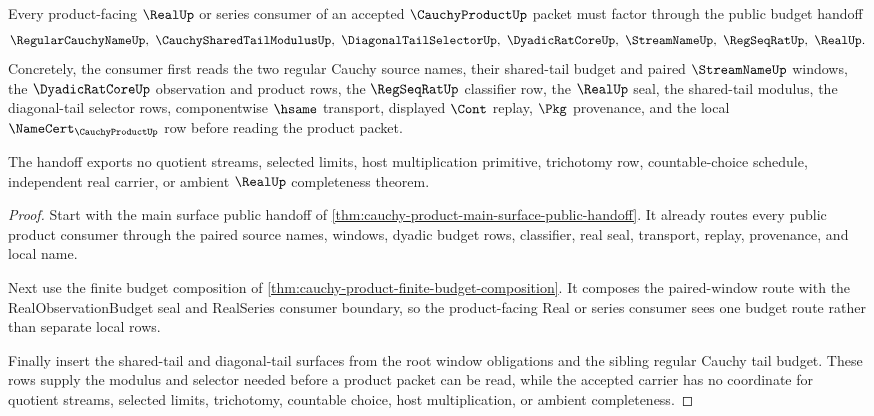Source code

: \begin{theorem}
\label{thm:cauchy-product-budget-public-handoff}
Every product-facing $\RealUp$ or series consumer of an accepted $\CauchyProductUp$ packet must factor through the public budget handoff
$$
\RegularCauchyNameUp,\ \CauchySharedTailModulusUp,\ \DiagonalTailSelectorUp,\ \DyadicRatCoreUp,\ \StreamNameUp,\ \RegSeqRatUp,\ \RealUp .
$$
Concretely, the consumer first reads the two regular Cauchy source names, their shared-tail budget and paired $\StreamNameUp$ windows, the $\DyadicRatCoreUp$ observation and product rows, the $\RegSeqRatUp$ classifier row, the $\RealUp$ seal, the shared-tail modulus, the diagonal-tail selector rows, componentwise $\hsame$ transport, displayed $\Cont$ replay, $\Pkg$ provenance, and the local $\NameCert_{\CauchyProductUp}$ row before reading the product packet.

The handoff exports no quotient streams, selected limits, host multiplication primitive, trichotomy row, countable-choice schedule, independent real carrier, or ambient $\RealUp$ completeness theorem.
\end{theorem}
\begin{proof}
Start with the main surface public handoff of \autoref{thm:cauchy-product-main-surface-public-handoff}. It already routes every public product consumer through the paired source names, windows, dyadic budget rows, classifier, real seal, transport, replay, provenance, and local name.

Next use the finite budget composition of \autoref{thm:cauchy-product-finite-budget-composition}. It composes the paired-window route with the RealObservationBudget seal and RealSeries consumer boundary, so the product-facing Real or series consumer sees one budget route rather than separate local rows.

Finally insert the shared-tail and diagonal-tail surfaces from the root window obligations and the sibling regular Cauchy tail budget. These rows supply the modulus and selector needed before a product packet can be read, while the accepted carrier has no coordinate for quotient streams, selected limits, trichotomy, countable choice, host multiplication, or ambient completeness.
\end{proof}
# # # # # # #
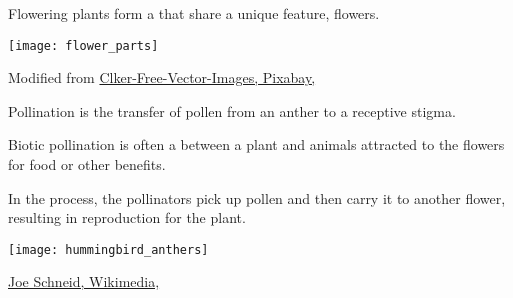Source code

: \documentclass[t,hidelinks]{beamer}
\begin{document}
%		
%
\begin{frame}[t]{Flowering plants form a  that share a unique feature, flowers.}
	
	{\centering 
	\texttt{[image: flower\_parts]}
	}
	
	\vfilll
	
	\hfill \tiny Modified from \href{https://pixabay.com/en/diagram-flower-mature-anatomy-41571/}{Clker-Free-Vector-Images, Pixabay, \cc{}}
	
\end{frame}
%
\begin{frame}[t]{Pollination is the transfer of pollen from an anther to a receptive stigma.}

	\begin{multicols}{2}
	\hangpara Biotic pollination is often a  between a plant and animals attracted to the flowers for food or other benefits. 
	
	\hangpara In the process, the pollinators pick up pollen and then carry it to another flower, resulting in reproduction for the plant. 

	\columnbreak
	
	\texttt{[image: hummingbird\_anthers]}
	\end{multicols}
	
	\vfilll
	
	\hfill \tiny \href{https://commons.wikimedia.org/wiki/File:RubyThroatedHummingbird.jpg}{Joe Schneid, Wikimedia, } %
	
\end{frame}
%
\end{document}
# # # # # # #
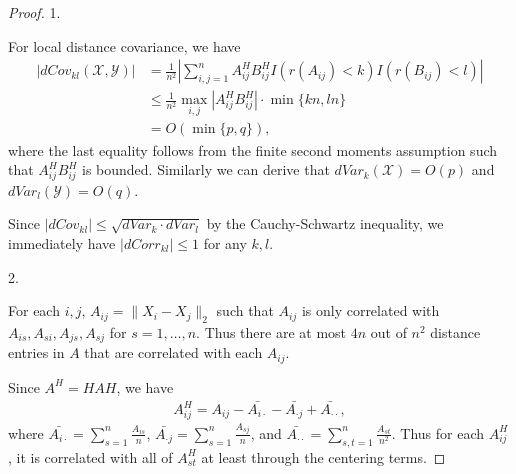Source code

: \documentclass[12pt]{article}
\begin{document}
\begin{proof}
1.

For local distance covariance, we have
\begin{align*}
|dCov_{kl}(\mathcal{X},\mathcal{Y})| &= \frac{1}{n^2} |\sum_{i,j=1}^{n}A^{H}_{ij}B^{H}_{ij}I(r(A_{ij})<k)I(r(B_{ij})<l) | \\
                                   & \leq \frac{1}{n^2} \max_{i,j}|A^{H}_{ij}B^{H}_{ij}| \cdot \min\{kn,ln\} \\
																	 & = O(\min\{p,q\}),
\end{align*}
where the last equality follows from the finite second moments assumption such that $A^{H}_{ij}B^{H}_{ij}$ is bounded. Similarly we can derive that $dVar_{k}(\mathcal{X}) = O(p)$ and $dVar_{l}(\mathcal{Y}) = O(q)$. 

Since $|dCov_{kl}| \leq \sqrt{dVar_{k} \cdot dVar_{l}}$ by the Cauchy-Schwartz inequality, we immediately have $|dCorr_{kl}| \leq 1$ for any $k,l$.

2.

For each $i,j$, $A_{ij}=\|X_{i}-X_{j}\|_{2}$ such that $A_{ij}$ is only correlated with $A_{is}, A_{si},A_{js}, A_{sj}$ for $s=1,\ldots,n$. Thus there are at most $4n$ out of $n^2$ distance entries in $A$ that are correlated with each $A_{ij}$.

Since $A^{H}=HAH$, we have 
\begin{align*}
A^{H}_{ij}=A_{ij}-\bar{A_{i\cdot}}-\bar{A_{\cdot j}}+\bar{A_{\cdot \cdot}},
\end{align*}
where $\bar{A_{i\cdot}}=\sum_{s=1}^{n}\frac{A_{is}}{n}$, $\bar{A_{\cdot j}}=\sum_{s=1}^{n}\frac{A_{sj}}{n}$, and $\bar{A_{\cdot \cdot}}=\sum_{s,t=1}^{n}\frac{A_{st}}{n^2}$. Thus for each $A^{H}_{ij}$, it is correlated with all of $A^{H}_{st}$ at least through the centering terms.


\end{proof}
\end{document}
# # # # # # #
Search the records above for the string "packet" and copy each line that holds it.

# Result of this exercise
Every product-facing $\RealUp$ or series consumer of an accepted $\CauchyProductUp$ packet must factor through the public budget handoff
Concretely, the consumer first reads the two regular Cauchy source names, their shared-tail budget and paired $\StreamNameUp$ windows, the $\DyadicRatCoreUp$ observation and product rows, the $\RegSeqRatUp$ classifier row, the $\RealUp$ seal, the shared-tail modulus, the diagonal-tail selector rows, componentwise $\hsame$ transport, displayed $\Cont$ replay, $\Pkg$ provenance, and the local $\NameCert_{\CauchyProductUp}$ row before reading the product packet.
Finally insert the shared-tail and diagonal-tail surfaces from the root window obligations and the sibling regular Cauchy tail budget. These rows supply the modulus and selector needed before a product packet can be read, while the accepted carrier has no coordinate for quotient streams, selected limits, trichotomy, countable choice, host multiplication, or ambient completeness.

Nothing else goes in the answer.